A stratified analysis, based on ethnicity and different disease types and detection methods, was performed to study the other influencing factors. A subgroup analysis based on ethnicity further showed that there were significant correlations between the rs1042713 and rs1042714 polymorphisms and the risk of MI and CAD. Our results are in agreement with other studies indicating that the rs1042713 and rs1042714 polymorphisms in the ADRB2 gene have an intimate relationship with CAD and MI. Hence, the ADRB2 polymorphisms might be an important contributor to cardiovascular diseases, as well as an important genetic marker for the diagnosis and prognosis of cardiovascular diseases.

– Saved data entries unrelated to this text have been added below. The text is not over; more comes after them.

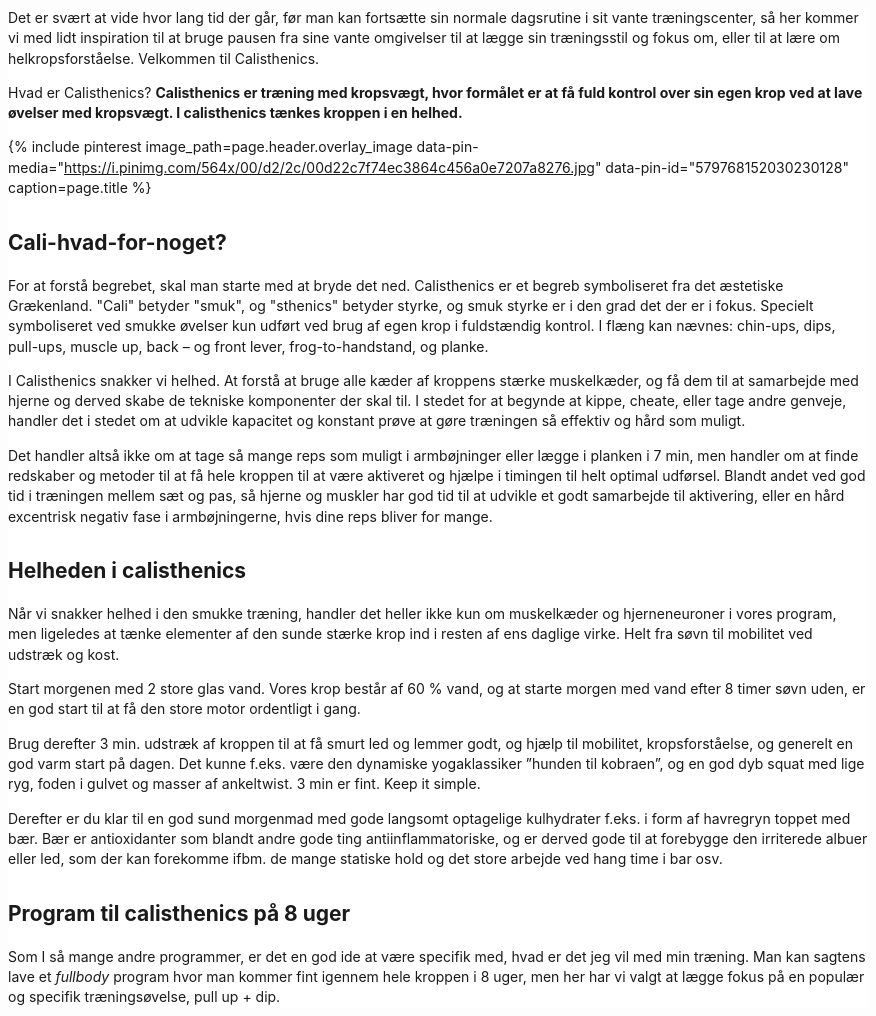 Det er svært at vide hvor lang tid der går, før man kan fortsætte sin normale dagsrutine i sit vante træningscenter, så her kommer vi med lidt inspiration til at bruge pausen fra sine vante omgivelser til at lægge sin træningsstil og fokus om, eller til at lære om helkropsforståelse. Velkommen til Calisthenics.

Hvad er Calisthenics? **Calisthenics er træning med kropsvægt, hvor formålet er at få fuld kontrol over sin egen krop ved at lave øvelser med kropsvægt. I calisthenics tænkes kroppen i en helhed.**

{% include pinterest image_path=page.header.overlay_image data-pin-media="https://i.pinimg.com/564x/00/d2/2c/00d22c7f74ec3864c456a0e7207a8276.jpg" data-pin-id="579768152030230128" caption=page.title %}

## Cali-hvad-for-noget?

For at forstå begrebet, skal man starte med at bryde det ned. Calisthenics er et begreb symboliseret fra det æstetiske Grækenland. "Cali" betyder "smuk", og "sthenics" betyder styrke, og smuk styrke er i den grad det der er i fokus. Specielt symboliseret ved smukke øvelser kun udført ved brug af egen krop i fuldstændig kontrol. I flæng kan nævnes: chin-ups, dips, pull-ups, muscle up, back – og front lever, frog-to-handstand, og planke. 

I Calisthenics snakker vi helhed. At forstå at bruge alle kæder af kroppens stærke muskelkæder, og få dem til at samarbejde med hjerne og derved skabe de tekniske komponenter der skal til. I stedet for at begynde at kippe, cheate, eller tage andre genveje, handler det i stedet om at udvikle kapacitet og konstant prøve at gøre træningen så effektiv og hård som muligt. 

Det handler altså ikke om at tage så mange reps som muligt i armbøjninger eller lægge i planken i 7 min, men handler om at finde redskaber og metoder til at få hele kroppen til at være aktiveret og hjælpe i timingen til helt optimal udførsel. Blandt andet ved god tid i træningen mellem sæt og pas, så hjerne og muskler har god tid til at udvikle et godt samarbejde til aktivering, eller en hård excentrisk negativ fase i armbøjningerne, hvis dine reps bliver for mange. 
## Helheden i calisthenics

Når vi snakker helhed i den smukke træning, handler det heller ikke kun om muskelkæder og hjerneneuroner i vores program, men ligeledes at tænke elementer af den sunde stærke krop ind i resten af ens daglige virke. Helt fra søvn til mobilitet ved udstræk og kost.

Start morgenen med 2 store glas vand. Vores krop består af 60 % vand, og at starte morgen med vand efter 8 timer søvn uden, er en god start til at få den store motor ordentligt i gang.

Brug derefter 3 min. udstræk af kroppen til at få smurt led og lemmer godt, og hjælp til mobilitet, kropsforståelse, og generelt en god varm start på dagen. Det kunne f.eks. være den dynamiske yogaklassiker ”hunden til kobraen”, og en god dyb squat med lige ryg, foden i gulvet og masser af ankeltwist. 3 min er fint. Keep it simple.

Derefter er du klar til en god sund morgenmad med gode langsomt optagelige kulhydrater f.eks. i form af havregryn toppet med bær. Bær er antioxidanter som blandt andre gode ting antiinflammatoriske, og er derved gode til at forebygge den irriterede albuer eller led, som der kan forekomme ifbm. de mange statiske hold og det store arbejde ved hang time i bar osv.

## Program til calisthenics på 8 uger

Som I så mange andre programmer, er det en god ide at være specifik med, hvad er det jeg vil med min træning. Man kan sagtens lave et _fullbody_ program hvor man kommer fint igennem hele kroppen i 8 uger, men her har vi valgt at lægge fokus på en populær og specifik træningsøvelse, pull up + dip.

Our study has some limitations. First, a study performed in a Saudi Arabian population was included in the present meta-analysis, and the results of that study were in agreement with our overall results. However, Saudi Arabia is a multi-racial population, which may influence the validity of the overall results. Second, very few epidemiological studies have explored how the ADRB2 gene is related to the susceptibility to MI or CAD, and most of the evidence that we gathered was from published composite coronary artery disease endpoints, including stroke, MI or CAD. This methodology may have restricted the extracted data. Third, all included studies had a case-control design; however, there were at least two apparent limitations. The sample size was relatively small, and the designed case-control studies always precluded causality. Therefore, it was difficult to reach a definitive conclusion. Fourth, with respect to the stratified analysis, there was a limitation in the subgroup analyses (ethnicity, disease, and genotyping method), and there was significant heterogeneity in some subgroups, restricting the overall interpretation of the pooled risk estimation. Finally, we only analyzed two ADRB2 variants, excluding the potential influence of other variants within the pathway.

Despite the aforementioned limitations, our findings support that the rs1042713 and rs1042714 polymorphisms of the ADRB2 gene have a strong correlation with, MI and CAD, when tested under both the allele and dominant models, particularly among Asians. This meta-analysis might serve as an anchoring point for designing further studies and developing ADRB2-based strategies to assess MI and CAD susceptibility.